Whatever appears in the records apart from pictures must be reproduced exactly.

*** Opening Task inputs ***

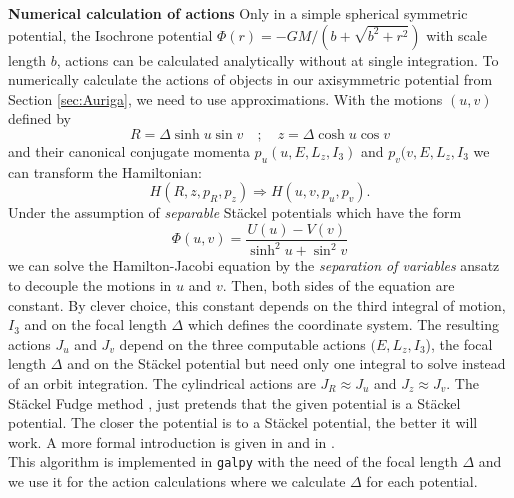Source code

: \textbf{Numerical calculation of actions} Only in a simple spherical symmetric potential, the Isochrone potential $\Phi(r) = -GM/(b + \sqrt{b^2+r^2})$ with scale length $b$, actions can be calculated analytically without at single integration. To numerically calculate the actions of objects in our axisymmetric potential from Section \ref{sec:Auriga}, we need to use approximations. 
With the motions $(u,v)$ defined by 
\begin{equation}
    R = \Delta \sinh{u} \sin{v}\quad ; \quad z = \Delta \cosh{u}\cos{v}
\end{equation}
and their canonical conjugate momenta $p_u(u, E, L_z, I_3)$ and $p_v(v,E,L_z,I_3$ we can transform the Hamiltonian:
\begin{equation}\label{eq:Ham_trafo}
    H(R,z,p_R,p_z) \Rightarrow H(u,v,p_u, p_v).
\end{equation}
Under the assumption of \textit{separable} St\"ackel potentials \citep{deZeeuw...Staeckel..1985} which have the form
\begin{equation}\label{eq:Stackel_pot}
    \Phi(u,v) = \frac{U(u)-V(v)}{\sinh^2u + \sin^2v}
\end{equation}
we can solve the Hamilton-Jacobi equation by the \textit{separation of variables} ansatz to decouple the motions in $u$ and $v$. Then, both sides of the equation are constant. By clever choice, this constant depends on the third integral of motion, $I_3$ and on the focal length $\Delta$ which defines the coordinate system. The resulting actions $J_u$ and $J_v$ depend on the three computable actions $(E, L_z, I_3$), the focal length $\Delta$ and on the St\"ackel potential but need only one integral to solve instead of an orbit integration. The cylindrical actions are $J_R \approx J_u$ and $J_z \approx J_v$. The St\"ackel Fudge method \citep{Binney...StaeckelFudge...2012, Bovy...actionbasedmodelling...2013}, just pretends that the given potential is a St\"ackel potential. The closer the potential is to a St\"ackel potential, the better it will work. A more formal introduction is given in \citet{Binney...Tremaine...2008, Binney...StaeckelFudge...2012, Bovy...actionbasedmodelling...2013} and in \citet{Wilmathesis}. 
\\This algorithm is implemented in \texttt{galpy} with the need of the focal length $\Delta$ and we use it for the action calculations where we calculate $\Delta$ for each potential.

*** Closing Task inputs ***

== Task solution ==
Source code

: \textbf{Numerical calculation of actions} Only in a simple spherical symmetric potential, the Isochrone potential $\Phi(r) = -GM/(b + \sqrt{b^2+r^2})$ with scale length $b$, actions can be calculated analytically without at single integration. To numerically calculate the actions of objects in our axisymmetric potential from Section \ref{sec:Auriga}, we need to use approximations. 
With the motions $(u,v)$ defined by 
\begin{equation}
    R = \Delta \sinh{u} \sin{v}\quad ; \quad z = \Delta \cosh{u}\cos{v}
\end{equation}
and their canonical conjugate momenta $p_u(u, E, L_z, I_3)$ and $p_v(v,E,L_z,I_3$ we can transform the Hamiltonian:
\begin{equation}\label{eq:Ham_trafo}
    H(R,z,p_R,p_z) \Rightarrow H(u,v,p_u, p_v).
\end{equation}
Under the assumption of \textit{separable} St\"ackel potentials \citep{deZeeuw...Staeckel..1985} which have the form
\begin{equation}\label{eq:Stackel_pot}
    \Phi(u,v) = \frac{U(u)-V(v)}{\sinh^2u + \sin^2v}
\end{equation}
we can solve the Hamilton-Jacobi equation by the \textit{separation of variables} ansatz to decouple the motions in $u$ and $v$. Then, both sides of the equation are constant. By clever choice, this constant depends on the third integral of motion, $I_3$ and on the focal length $\Delta$ which defines the coordinate system. The resulting actions $J_u$ and $J_v$ depend on the three computable actions $(E, L_z, I_3$), the focal length $\Delta$ and on the St\"ackel potential but need only one integral to solve instead of an orbit integration. The cylindrical actions are $J_R \approx J_u$ and $J_z \approx J_v$. The St\"ackel Fudge method \citep{Binney...StaeckelFudge...2012, Bovy...actionbasedmodelling...2013}, just pretends that the given potential is a St\"ackel potential. The closer the potential is to a St\"ackel potential, the better it will work. A more formal introduction is given in \citet{Binney...Tremaine...2008, Binney...StaeckelFudge...2012, Bovy...actionbasedmodelling...2013} and in \citet{Wilmathesis}. 
\\This algorithm is implemented in \texttt{galpy} with the need of the focal length $\Delta$ and we use it for the action calculations where we calculate $\Delta$ for each potential.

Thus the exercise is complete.